§ Your task
Where the records below show the word "techniques" in a line, please copy that line.

### Information ###

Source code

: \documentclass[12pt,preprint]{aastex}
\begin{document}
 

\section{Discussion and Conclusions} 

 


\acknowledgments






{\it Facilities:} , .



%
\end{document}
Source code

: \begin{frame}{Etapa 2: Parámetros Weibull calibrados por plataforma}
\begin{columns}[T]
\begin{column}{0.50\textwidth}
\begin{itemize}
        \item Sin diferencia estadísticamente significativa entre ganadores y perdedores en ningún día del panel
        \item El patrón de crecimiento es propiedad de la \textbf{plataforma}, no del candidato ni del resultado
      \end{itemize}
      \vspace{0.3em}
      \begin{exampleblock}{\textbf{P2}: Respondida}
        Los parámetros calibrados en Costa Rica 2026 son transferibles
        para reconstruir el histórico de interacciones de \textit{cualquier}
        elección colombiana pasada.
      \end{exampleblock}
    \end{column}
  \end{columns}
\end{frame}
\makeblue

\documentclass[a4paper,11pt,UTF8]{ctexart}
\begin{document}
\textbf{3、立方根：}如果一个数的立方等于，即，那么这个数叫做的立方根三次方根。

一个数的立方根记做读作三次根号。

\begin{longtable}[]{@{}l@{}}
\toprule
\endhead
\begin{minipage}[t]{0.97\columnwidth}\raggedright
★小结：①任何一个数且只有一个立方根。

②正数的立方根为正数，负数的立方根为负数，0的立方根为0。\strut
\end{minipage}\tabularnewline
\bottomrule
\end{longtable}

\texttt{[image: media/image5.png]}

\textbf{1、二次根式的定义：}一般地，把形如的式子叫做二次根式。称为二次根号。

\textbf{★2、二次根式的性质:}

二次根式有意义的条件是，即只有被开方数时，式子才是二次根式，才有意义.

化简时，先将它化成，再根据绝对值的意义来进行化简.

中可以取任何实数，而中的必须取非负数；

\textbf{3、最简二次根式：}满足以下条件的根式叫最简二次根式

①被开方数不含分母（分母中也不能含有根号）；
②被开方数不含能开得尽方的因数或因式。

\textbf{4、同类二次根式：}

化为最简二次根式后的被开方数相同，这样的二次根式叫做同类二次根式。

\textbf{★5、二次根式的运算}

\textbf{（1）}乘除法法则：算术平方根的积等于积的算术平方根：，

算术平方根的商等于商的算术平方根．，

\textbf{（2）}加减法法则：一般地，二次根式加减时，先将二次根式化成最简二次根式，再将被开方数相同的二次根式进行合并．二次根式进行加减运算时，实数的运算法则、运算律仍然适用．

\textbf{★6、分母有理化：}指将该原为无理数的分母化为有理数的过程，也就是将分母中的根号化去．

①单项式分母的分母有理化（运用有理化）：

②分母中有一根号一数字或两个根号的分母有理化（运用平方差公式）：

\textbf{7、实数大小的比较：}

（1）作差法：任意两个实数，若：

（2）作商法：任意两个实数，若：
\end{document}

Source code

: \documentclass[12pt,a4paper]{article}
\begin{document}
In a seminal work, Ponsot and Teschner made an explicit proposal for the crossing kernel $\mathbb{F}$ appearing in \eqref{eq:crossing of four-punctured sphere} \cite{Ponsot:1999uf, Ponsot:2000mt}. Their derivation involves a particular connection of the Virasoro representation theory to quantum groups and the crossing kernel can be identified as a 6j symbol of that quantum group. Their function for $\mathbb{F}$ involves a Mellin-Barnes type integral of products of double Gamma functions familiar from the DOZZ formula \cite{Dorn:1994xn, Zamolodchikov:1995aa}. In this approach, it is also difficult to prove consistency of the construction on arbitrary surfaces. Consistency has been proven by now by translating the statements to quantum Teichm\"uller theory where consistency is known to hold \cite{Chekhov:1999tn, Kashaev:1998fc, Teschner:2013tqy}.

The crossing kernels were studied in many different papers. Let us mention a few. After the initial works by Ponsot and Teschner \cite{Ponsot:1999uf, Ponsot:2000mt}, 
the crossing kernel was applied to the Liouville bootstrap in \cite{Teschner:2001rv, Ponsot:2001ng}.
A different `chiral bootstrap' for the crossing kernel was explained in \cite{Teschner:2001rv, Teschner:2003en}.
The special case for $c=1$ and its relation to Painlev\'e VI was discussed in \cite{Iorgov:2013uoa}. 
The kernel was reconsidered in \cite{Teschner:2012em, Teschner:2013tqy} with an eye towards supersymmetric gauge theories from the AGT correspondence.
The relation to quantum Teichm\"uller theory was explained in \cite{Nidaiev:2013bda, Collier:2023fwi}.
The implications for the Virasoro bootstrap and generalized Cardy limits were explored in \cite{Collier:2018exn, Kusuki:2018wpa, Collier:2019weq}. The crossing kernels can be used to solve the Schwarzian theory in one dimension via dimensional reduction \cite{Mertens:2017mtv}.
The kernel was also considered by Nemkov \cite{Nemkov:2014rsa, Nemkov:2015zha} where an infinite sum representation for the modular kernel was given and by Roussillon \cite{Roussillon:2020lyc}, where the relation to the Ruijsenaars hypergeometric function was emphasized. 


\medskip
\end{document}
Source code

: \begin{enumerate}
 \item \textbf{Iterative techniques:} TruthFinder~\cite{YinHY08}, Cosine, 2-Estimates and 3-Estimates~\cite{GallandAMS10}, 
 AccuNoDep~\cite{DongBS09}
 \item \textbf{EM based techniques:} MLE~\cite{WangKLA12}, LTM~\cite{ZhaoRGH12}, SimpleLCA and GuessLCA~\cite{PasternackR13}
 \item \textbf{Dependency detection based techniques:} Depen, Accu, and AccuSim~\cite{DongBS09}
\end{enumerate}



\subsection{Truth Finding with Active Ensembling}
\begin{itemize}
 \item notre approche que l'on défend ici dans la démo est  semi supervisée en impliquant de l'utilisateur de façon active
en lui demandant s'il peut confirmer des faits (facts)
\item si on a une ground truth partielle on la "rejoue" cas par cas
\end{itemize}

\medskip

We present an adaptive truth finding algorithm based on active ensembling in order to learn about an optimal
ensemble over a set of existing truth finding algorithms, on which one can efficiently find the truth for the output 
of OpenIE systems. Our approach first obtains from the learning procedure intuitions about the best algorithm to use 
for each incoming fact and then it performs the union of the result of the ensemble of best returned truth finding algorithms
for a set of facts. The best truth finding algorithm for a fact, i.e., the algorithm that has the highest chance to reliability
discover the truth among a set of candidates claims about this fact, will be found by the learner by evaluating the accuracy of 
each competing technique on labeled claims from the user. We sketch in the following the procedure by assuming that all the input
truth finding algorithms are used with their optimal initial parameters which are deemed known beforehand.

###

§ Solution for this problem
 \item \textbf{Iterative techniques:} TruthFinder~\cite{YinHY08}, Cosine, 2-Estimates and 3-Estimates~\cite{GallandAMS10}, 
 \item \textbf{EM based techniques:} MLE~\cite{WangKLA12}, LTM~\cite{ZhaoRGH12}, SimpleLCA and GuessLCA~\cite{PasternackR13}
 \item \textbf{Dependency detection based techniques:} Depen, Accu, and AccuSim~\cite{DongBS09}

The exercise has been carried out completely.